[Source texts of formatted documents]
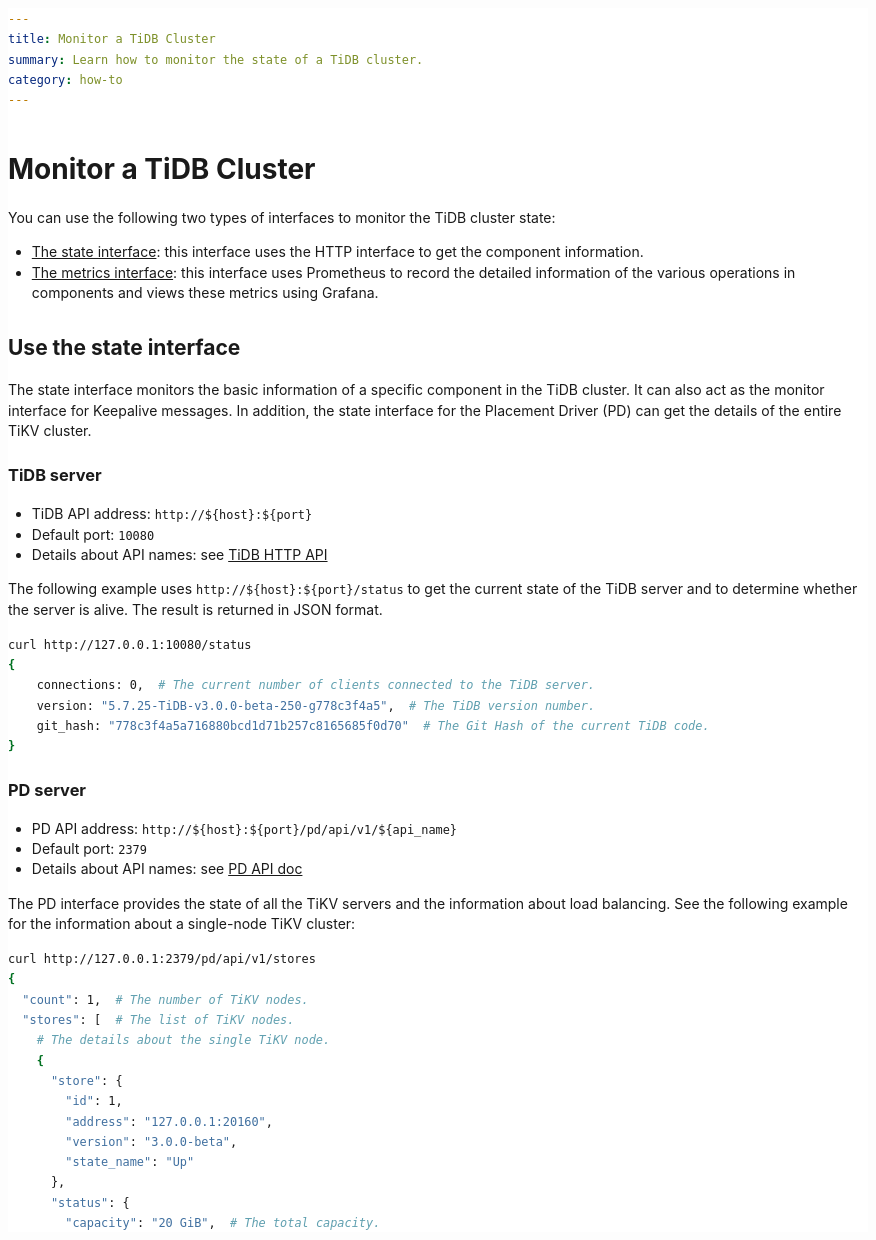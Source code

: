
 ```yaml
---
title: Monitor a TiDB Cluster
summary: Learn how to monitor the state of a TiDB cluster.
category: how-to
---
```


# Monitor a TiDB Cluster

You can use the following two types of interfaces to monitor the TiDB cluster state:

- [The state interface](#use-the-state-interface): this interface uses the HTTP interface to get the component information.
- [The metrics interface](#use-the-metrics-interface): this interface uses Prometheus to record the detailed information of the various operations in components and views these metrics using Grafana.

## Use the state interface

The state interface monitors the basic information of a specific component in the TiDB cluster. It can also act as the monitor interface for Keepalive messages. In addition, the state interface for the Placement Driver (PD) can get the details of the entire TiKV cluster.

### TiDB server

- TiDB API address: `http://${host}:${port}`
- Default port: `10080`
- Details about API names: see [TiDB HTTP API](https://github.com/pingcap/tidb/blob/master/docs/tidb_http_api.md)

The following example uses `http://${host}:${port}/status` to get the current state of the TiDB server and to determine whether the server is alive. The result is returned in JSON format.

```bash
curl http://127.0.0.1:10080/status
{
    connections: 0,  # The current number of clients connected to the TiDB server.
    version: "5.7.25-TiDB-v3.0.0-beta-250-g778c3f4a5",  # The TiDB version number.
    git_hash: "778c3f4a5a716880bcd1d71b257c8165685f0d70"  # The Git Hash of the current TiDB code.
}
```

### PD server

- PD API address: `http://${host}:${port}/pd/api/v1/${api_name}`
- Default port: `2379`
- Details about API names: see [PD API doc](https://download.pingcap.com/pd-api-v1.html)

The PD interface provides the state of all the TiKV servers and the information about load balancing. See the following example for the information about a single-node TiKV cluster:

```bash
curl http://127.0.0.1:2379/pd/api/v1/stores
{
  "count": 1,  # The number of TiKV nodes.
  "stores": [  # The list of TiKV nodes.
    # The details about the single TiKV node.
    {
      "store": {
        "id": 1,
        "address": "127.0.0.1:20160",
        "version": "3.0.0-beta",
        "state_name": "Up"
      },
      "status": {
        "capacity": "20 GiB",  # The total capacity.
```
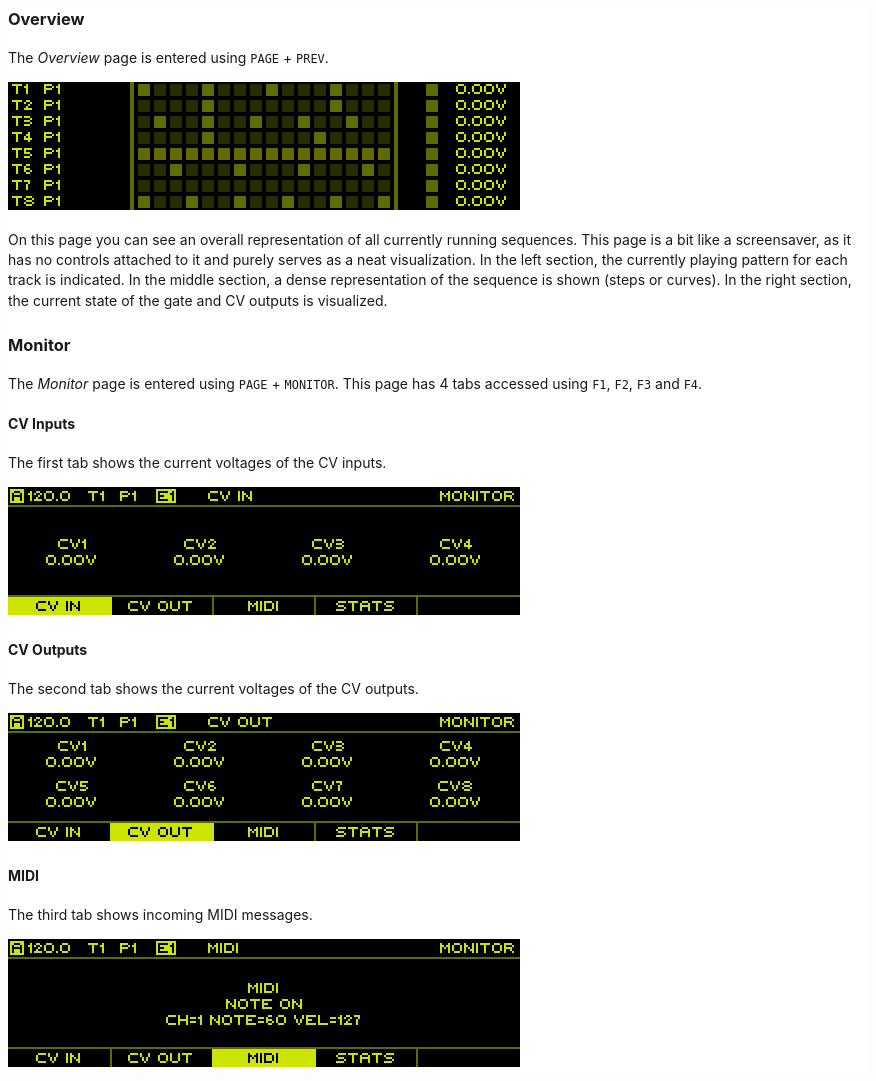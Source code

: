 
<h3 id="pages-overview">Overview</h3>

The _Overview_ page is entered using `PAGE` + `PREV`.

![](images/page-overview.png)

On this page you can see an overall representation of all currently running sequences. This page is a bit like a screensaver, as it has no controls attached to it and purely serves as a neat visualization. In the left section, the currently playing pattern for each track is indicated. In the middle section, a dense representation of the sequence is shown (steps or curves). In the right section, the current state of the gate and CV outputs is visualized.



<h3 id="pages-monitor">Monitor</h3>

The _Monitor_ page is entered using `PAGE` + `MONITOR`. This page has 4 tabs accessed using `F1`, `F2`, `F3` and `F4`.

<h4>CV Inputs</h4>

The first tab shows the current voltages of the CV inputs.

![](images/page-monitor-cv-in.png)

<h4>CV Outputs</h4>

The second tab shows the current voltages of the CV outputs.

![](images/page-monitor-cv-out.png)

<h4>MIDI</h4>

The third tab shows incoming MIDI messages.

![](images/page-monitor-midi.png)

=== Activity ===
All of the records above should be returned exactly, though the pictures should not.

=== Response to this task ===
Source code

:
 ```yaml
---
title: Monitor a TiDB Cluster
summary: Learn how to monitor the state of a TiDB cluster.
category: how-to
---
```


# Monitor a TiDB Cluster

You can use the following two types of interfaces to monitor the TiDB cluster state:

- [The state interface](#use-the-state-interface): this interface uses the HTTP interface to get the component information.
- [The metrics interface](#use-the-metrics-interface): this interface uses Prometheus to record the detailed information of the various operations in components and views these metrics using Grafana.

## Use the state interface

The state interface monitors the basic information of a specific component in the TiDB cluster. It can also act as the monitor interface for Keepalive messages. In addition, the state interface for the Placement Driver (PD) can get the details of the entire TiKV cluster.

### TiDB server

- TiDB API address: `http://${host}:${port}`
- Default port: `10080`
- Details about API names: see [TiDB HTTP API](https://github.com/pingcap/tidb/blob/master/docs/tidb_http_api.md)

The following example uses `http://${host}:${port}/status` to get the current state of the TiDB server and to determine whether the server is alive. The result is returned in JSON format.

```bash
curl http://127.0.0.1:10080/status
{
    connections: 0,  # The current number of clients connected to the TiDB server.
    version: "5.7.25-TiDB-v3.0.0-beta-250-g778c3f4a5",  # The TiDB version number.
    git_hash: "778c3f4a5a716880bcd1d71b257c8165685f0d70"  # The Git Hash of the current TiDB code.
}
```

### PD server

- PD API address: `http://${host}:${port}/pd/api/v1/${api_name}`
- Default port: `2379`
- Details about API names: see [PD API doc](https://download.pingcap.com/pd-api-v1.html)

The PD interface provides the state of all the TiKV servers and the information about load balancing. See the following example for the information about a single-node TiKV cluster:

```bash
curl http://127.0.0.1:2379/pd/api/v1/stores
{
  "count": 1,  # The number of TiKV nodes.
  "stores": [  # The list of TiKV nodes.
    # The details about the single TiKV node.
    {
      "store": {
        "id": 1,
        "address": "127.0.0.1:20160",
        "version": "3.0.0-beta",
        "state_name": "Up"
      },
      "status": {
        "capacity": "20 GiB",  # The total capacity.
```
Source code

: 
<h3 id="pages-overview">Overview</h3>

The _Overview_ page is entered using `PAGE` + `PREV`.

![](images/page-overview.png)

On this page you can see an overall representation of all currently running sequences. This page is a bit like a screensaver, as it has no controls attached to it and purely serves as a neat visualization. In the left section, the currently playing pattern for each track is indicated. In the middle section, a dense representation of the sequence is shown (steps or curves). In the right section, the current state of the gate and CV outputs is visualized.



<h3 id="pages-monitor">Monitor</h3>

The _Monitor_ page is entered using `PAGE` + `MONITOR`. This page has 4 tabs accessed using `F1`, `F2`, `F3` and `F4`.

<h4>CV Inputs</h4>

The first tab shows the current voltages of the CV inputs.

![](images/page-monitor-cv-in.png)

<h4>CV Outputs</h4>

The second tab shows the current voltages of the CV outputs.

![](images/page-monitor-cv-out.png)

<h4>MIDI</h4>

The third tab shows incoming MIDI messages.

![](images/page-monitor-midi.png)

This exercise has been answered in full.